- Data records:
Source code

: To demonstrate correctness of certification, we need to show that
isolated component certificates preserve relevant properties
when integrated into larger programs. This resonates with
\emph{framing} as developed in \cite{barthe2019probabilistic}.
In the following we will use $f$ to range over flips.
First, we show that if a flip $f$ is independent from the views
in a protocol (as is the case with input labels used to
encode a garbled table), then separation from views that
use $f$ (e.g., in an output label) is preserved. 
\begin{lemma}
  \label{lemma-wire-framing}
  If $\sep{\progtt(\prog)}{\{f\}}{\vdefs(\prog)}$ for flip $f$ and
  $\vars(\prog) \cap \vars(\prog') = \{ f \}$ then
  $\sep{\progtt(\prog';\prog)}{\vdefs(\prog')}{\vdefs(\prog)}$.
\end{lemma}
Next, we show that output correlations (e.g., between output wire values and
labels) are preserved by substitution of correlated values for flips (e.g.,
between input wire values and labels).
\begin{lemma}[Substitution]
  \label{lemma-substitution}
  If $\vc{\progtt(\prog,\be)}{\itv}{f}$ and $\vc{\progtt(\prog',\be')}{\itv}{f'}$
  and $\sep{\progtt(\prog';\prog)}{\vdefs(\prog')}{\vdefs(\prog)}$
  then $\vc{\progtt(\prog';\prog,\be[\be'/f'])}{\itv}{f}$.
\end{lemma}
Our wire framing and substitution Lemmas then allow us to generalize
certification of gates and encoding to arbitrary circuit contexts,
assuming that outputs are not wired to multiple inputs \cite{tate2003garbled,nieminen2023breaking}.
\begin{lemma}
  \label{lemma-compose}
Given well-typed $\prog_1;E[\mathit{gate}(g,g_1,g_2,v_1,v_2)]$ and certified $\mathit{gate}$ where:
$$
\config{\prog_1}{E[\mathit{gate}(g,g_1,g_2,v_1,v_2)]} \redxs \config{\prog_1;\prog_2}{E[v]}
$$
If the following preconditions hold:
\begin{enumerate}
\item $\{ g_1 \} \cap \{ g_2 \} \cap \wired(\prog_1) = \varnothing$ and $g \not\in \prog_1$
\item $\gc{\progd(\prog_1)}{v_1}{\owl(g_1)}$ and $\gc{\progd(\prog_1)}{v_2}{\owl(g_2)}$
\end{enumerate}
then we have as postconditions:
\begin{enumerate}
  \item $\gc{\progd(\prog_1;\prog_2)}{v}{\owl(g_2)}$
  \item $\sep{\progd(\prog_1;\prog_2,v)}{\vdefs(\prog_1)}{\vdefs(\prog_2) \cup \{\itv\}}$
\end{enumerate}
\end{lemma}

- Problem requirements: Give back each entry so that it matches the original word for word.

- Answer section:
Source code

: To demonstrate correctness of certification, we need to show that
isolated component certificates preserve relevant properties
when integrated into larger programs. This resonates with
\emph{framing} as developed in \cite{barthe2019probabilistic}.
In the following we will use $f$ to range over flips.
First, we show that if a flip $f$ is independent from the views
in a protocol (as is the case with input labels used to
encode a garbled table), then separation from views that
use $f$ (e.g., in an output label) is preserved. 
\begin{lemma}
  \label{lemma-wire-framing}
  If $\sep{\progtt(\prog)}{\{f\}}{\vdefs(\prog)}$ for flip $f$ and
  $\vars(\prog) \cap \vars(\prog') = \{ f \}$ then
  $\sep{\progtt(\prog';\prog)}{\vdefs(\prog')}{\vdefs(\prog)}$.
\end{lemma}
Next, we show that output correlations (e.g., between output wire values and
labels) are preserved by substitution of correlated values for flips (e.g.,
between input wire values and labels).
\begin{lemma}[Substitution]
  \label{lemma-substitution}
  If $\vc{\progtt(\prog,\be)}{\itv}{f}$ and $\vc{\progtt(\prog',\be')}{\itv}{f'}$
  and $\sep{\progtt(\prog';\prog)}{\vdefs(\prog')}{\vdefs(\prog)}$
  then $\vc{\progtt(\prog';\prog,\be[\be'/f'])}{\itv}{f}$.
\end{lemma}
Our wire framing and substitution Lemmas then allow us to generalize
certification of gates and encoding to arbitrary circuit contexts,
assuming that outputs are not wired to multiple inputs \cite{tate2003garbled,nieminen2023breaking}.
\begin{lemma}
  \label{lemma-compose}
Given well-typed $\prog_1;E[\mathit{gate}(g,g_1,g_2,v_1,v_2)]$ and certified $\mathit{gate}$ where:
$$
\config{\prog_1}{E[\mathit{gate}(g,g_1,g_2,v_1,v_2)]} \redxs \config{\prog_1;\prog_2}{E[v]}
$$
If the following preconditions hold:
\begin{enumerate}
\item $\{ g_1 \} \cap \{ g_2 \} \cap \wired(\prog_1) = \varnothing$ and $g \not\in \prog_1$
\item $\gc{\progd(\prog_1)}{v_1}{\owl(g_1)}$ and $\gc{\progd(\prog_1)}{v_2}{\owl(g_2)}$
\end{enumerate}
then we have as postconditions:
\begin{enumerate}
  \item $\gc{\progd(\prog_1;\prog_2)}{v}{\owl(g_2)}$
  \item $\sep{\progd(\prog_1;\prog_2,v)}{\vdefs(\prog_1)}{\vdefs(\prog_2) \cup \{\itv\}}$
\end{enumerate}
\end{lemma}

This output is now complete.